Hurezeanu talks about the integration of Transylvanian Saxons in Germany, where they've left in large numbers since the nineties, about their interest in their home country and how fortified churches in their Saxon towns can be saved. He tells of how ethnic Germans established a German nation in SE Europe, a nation of peasants, traders, builders, craftsmen, bishops and first-hand historians, who have been respectful of their neighbors.

The history of Transylvanian Saxons, as told by the Romanian Ambassador to Berlin Emil Hurezeanu, a former journalist well connected to Germany:
  • Saxons' leaving Transylvania was an unsual phenomenon. They had come here 850 years ago and slowly built a German, European civilisation at the gates of the East.
  • They built cities such as Sibiu, Brasov, Cluj or Bedias. Convened in "Universitas saxonum", they defended the eastern and southern borders of Transylvania, in the way of Mongols, Tartars, Turks. building fortified churches and villages just like in German areas in the West. They were freemen. They passed from Catholicism to Lutheranism some 500 years ago, without a war.

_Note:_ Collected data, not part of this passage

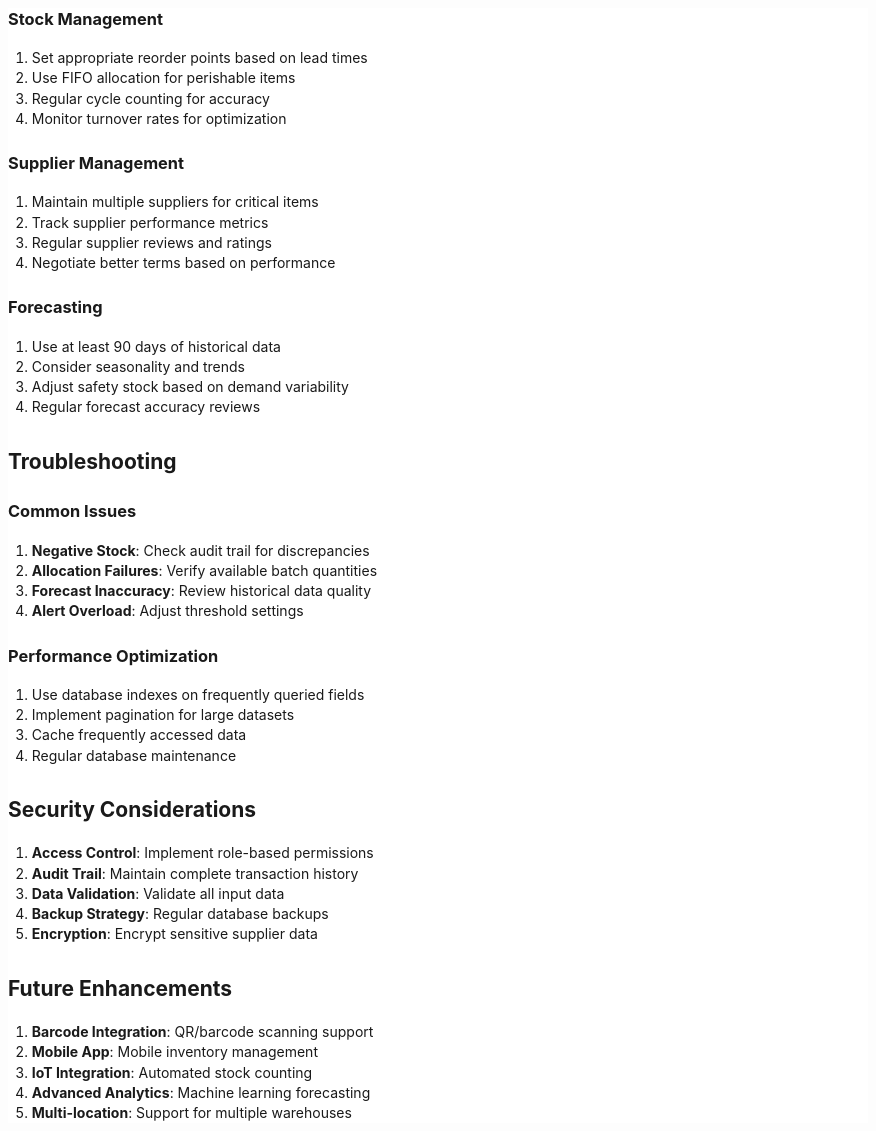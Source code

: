 ### Stock Management
1. Set appropriate reorder points based on lead times
2. Use FIFO allocation for perishable items
3. Regular cycle counting for accuracy
4. Monitor turnover rates for optimization

### Supplier Management
1. Maintain multiple suppliers for critical items
2. Track supplier performance metrics
3. Regular supplier reviews and ratings
4. Negotiate better terms based on performance

### Forecasting
1. Use at least 90 days of historical data
2. Consider seasonality and trends
3. Adjust safety stock based on demand variability
4. Regular forecast accuracy reviews

## Troubleshooting

### Common Issues
1. **Negative Stock**: Check audit trail for discrepancies
2. **Allocation Failures**: Verify available batch quantities
3. **Forecast Inaccuracy**: Review historical data quality
4. **Alert Overload**: Adjust threshold settings

### Performance Optimization
1. Use database indexes on frequently queried fields
2. Implement pagination for large datasets
3. Cache frequently accessed data
4. Regular database maintenance

## Security Considerations

1. **Access Control**: Implement role-based permissions
2. **Audit Trail**: Maintain complete transaction history
3. **Data Validation**: Validate all input data
4. **Backup Strategy**: Regular database backups
5. **Encryption**: Encrypt sensitive supplier data

## Future Enhancements

1. **Barcode Integration**: QR/barcode scanning support
2. **Mobile App**: Mobile inventory management
3. **IoT Integration**: Automated stock counting
4. **Advanced Analytics**: Machine learning forecasting
5. **Multi-location**: Support for multiple warehouses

  • They built the first free and compulsory primary education system in Europe. They elected their mayors and bishops democratically. And they've not disturbed those around them. But their indiference was tolerant and constructive.
  • In the wake of WWI, they've become citizens of Romania. They demonstrated their loyalty from the very fight for Romanian unity, as it was the first minority ethnic group to support it. WWII placed them against the post-war doom of being guilty by norm. Many have been deported to Ukraine and thousands died there.
  • Romanian communism meant a life stripped of elemental rights for them too. But after the tragic events of 1945-1950 with the deportation to USSR, they haven't been hunted or banished like in other CEE countries and eventually enjoyed the same rights as everyone else.
  • Tens of thousands of ethnic Germans left Romania following a series of accords between Bucharest and Bonn. A huge loss for their communities, but also for Romania, while a moment of salvation for each of them.
  • In the first two years after the 1989 collapse of communism, almost all of them left. Today, several thousands are left in Sibiu and in Transylvania. In 1938, some 800,000 ethnic Germans lived in Romania - a figure similar to that of the Jewish community.
  • The disappearance of these minorities left Romanians lonlier and poorer in terms of arts and crafts.
  • But the Transylvanian Saxons have kept their origins in their heart. Germans in general are more connected to their homeland and only then to their country or state. It's the old tradition of fragmented statehood which kept them closer to the land than to the Empire.
  • While in Germany, Austria, Canada or the US, Transylvanian Saxons keep their traditions while integrating naturally into their new world.  They have local organisations under the banner of their Transylvanian places of origin, they organised balls and carnivals and each year, for more than half a century, some 20,000 of them convene in Dinkelsbuhl, northern Bavaria. Romanian ministers and other officials have been coming to that event for years.
  • Regarding their interest in their home country, there are three general categories of Saxons. First, those who have left Romania decades ago, never looking back, seeing Germany as their saving country. The second generation tried to integrate in their new country fully and drop the "Eastern" looks of their parents. The third generation, of young Transylvanian Saxons, redescover the lands of their ancestors, want to see it and know it.
  • Transylvanian Saxons own hundreds of the thousands of German companies present in Romania. Many old Saxons now spend months in their home country. And with them, rituals and ceremonies are renewed.
  • The fortified churches in the lands of Transylvanian Saxons are a Medieval archipelago, an Atlantic of priceless human and historical value. They have to be restored and cared for. I have proposed transforming some fortified churches in mixed summer camps for German and Romanian universities. The Romanian state co-funds such a camp starting last year, it remains to be seen how and where.